● **Directions for this task**
Transcribe the entire listing, keeping each word as it is.

START Task material

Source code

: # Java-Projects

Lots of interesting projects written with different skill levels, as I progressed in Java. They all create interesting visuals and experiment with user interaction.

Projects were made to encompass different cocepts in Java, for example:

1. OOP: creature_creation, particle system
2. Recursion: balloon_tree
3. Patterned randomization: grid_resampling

END Task material

● **Result for this exercise**
Source code

: # Java-Projects

Lots of interesting projects written with different skill levels, as I progressed in Java. They all create interesting visuals and experiment with user interaction.

Projects were made to encompass different cocepts in Java, for example:

1. OOP: creature_creation, particle system
2. Recursion: balloon_tree
3. Patterned randomization: grid_resampling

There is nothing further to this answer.